3. Editorials from elsewhere against it.
  • Cleveland Plain Dealer: "Reps. Christopher Shays of Connecticut and Frank Pallone of New Jersey have proposed a law that would expressly forbid dumping mine waste into waterways. Their colleagues need to get busy and pass it. Greater energy independence is an important goal for this country, and efforts to see how coal can help to achieve it should continue. But devastating the mountains of Appalachia -- a natural treasure and a cultural touchstone for millions of Americans -- cannot be justified in its pursuit" (September 8, 2007).

  • Boston Globe: "Each week, coal companies use explosives equal to the Hiroshima bomb to turn mountaintops into rubble and expose coal seams. The consequences are ghastly. . . . passage of the Clean Water Protection Act would help usher in that new era [of energy production that lessens the nation's dependence on coal]" (March 16, 2008).

    "A bill pending in Congress would reinforce the Clean Water Act's prohibition of dumping industrial waste - including mine waste - into streams. Congress should pass the measure, even at the cost of adding to the nation's utility bill. . . The country should stop sacrificing Appalachian springs - and forests - to its addiction to cheap energy" (September 4, 2007).

  • The Economist (London): ". . . the underlying question is why America allows this practice at all. . . . When a coal company blows the top off a mountain in West Virginia, it's destroying the environment in order to destroy the environment. [West Virginia Senator Jay] Rockefeller may be constrained by political exigencies to defend companies that do this, but it's pretty shameful stuff" (October 23, 2009).

4. Where are the pro-mountaintop removal editorials?

If this were a controversial issue, we would expect to find major daily newspaper editorials on opposite sides expressing opposite opinions. We don't.
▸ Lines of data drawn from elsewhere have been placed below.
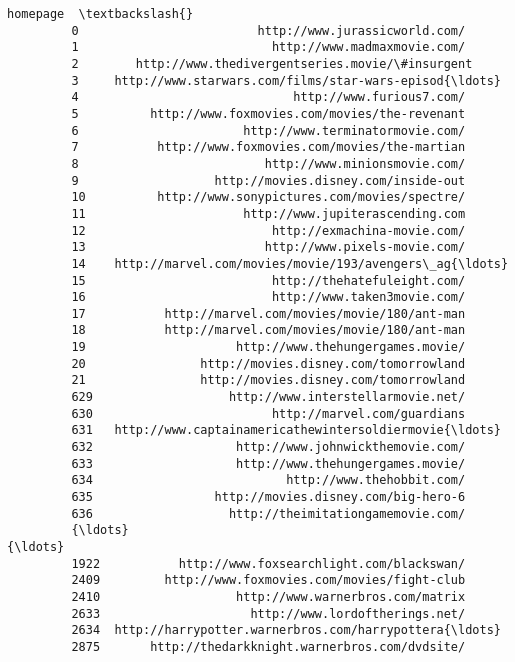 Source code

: \documentclass[11pt]{article}
\begin{document}
\begin{Verbatim}[commandchars=\\\{\}]
                                                        homepage  \textbackslash{}
         0                         http://www.jurassicworld.com/   
         1                           http://www.madmaxmovie.com/   
         2        http://www.thedivergentseries.movie/\#insurgent   
         3     http://www.starwars.com/films/star-wars-episod{\ldots}   
         4                              http://www.furious7.com/   
         5          http://www.foxmovies.com/movies/the-revenant   
         6                       http://www.terminatormovie.com/   
         7           http://www.foxmovies.com/movies/the-martian   
         8                          http://www.minionsmovie.com/   
         9                   http://movies.disney.com/inside-out   
         10          http://www.sonypictures.com/movies/spectre/   
         11                      http://www.jupiterascending.com   
         12                          http://exmachina-movie.com/   
         13                         http://www.pixels-movie.com/   
         14    http://marvel.com/movies/movie/193/avengers\_ag{\ldots}   
         15                          http://thehatefuleight.com/   
         16                          http://www.taken3movie.com/   
         17           http://marvel.com/movies/movie/180/ant-man   
         18           http://marvel.com/movies/movie/180/ant-man   
         19                     http://www.thehungergames.movie/   
         20                http://movies.disney.com/tomorrowland   
         21                http://movies.disney.com/tomorrowland   
         629                   http://www.interstellarmovie.net/   
         630                         http://marvel.com/guardians   
         631   http://www.captainamericathewintersoldiermovie{\ldots}   
         632                    http://www.johnwickthemovie.com/   
         633                    http://www.thehungergames.movie/   
         634                           http://www.thehobbit.com/   
         635                 http://movies.disney.com/big-hero-6   
         636                   http://theimitationgamemovie.com/   
         {\ldots}                                                 {\ldots}   
         1922           http://www.foxsearchlight.com/blackswan/   
         2409         http://www.foxmovies.com/movies/fight-club   
         2410                   http://www.warnerbros.com/matrix   
         2633                     http://www.lordoftherings.net/   
         2634  http://harrypotter.warnerbros.com/harrypottera{\ldots}   
         2875       http://thedarkknight.warnerbros.com/dvdsite/   

\end{Verbatim}
\end{document}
Some have avoided editorializing at all on the subject, for reasons we can only speculate about. Out-and-out support for mountaintop removal coal mining, however, is missing.

Why? Because, in the court of public opinion, this is not a controversial issue. Major daily newspaper editorial boards are about as likely to endorse mountaintop removal as they are to endorse dog-fighting.

Some small newspapers, of course, have endorsed mountaintop removal. The Charleston Daily Mail (circulation 21,723) is an example: "Unreasonable delays in permitting and further curbs on mountaintop removal mining will damage the area's economy severely" (October 15, 2009).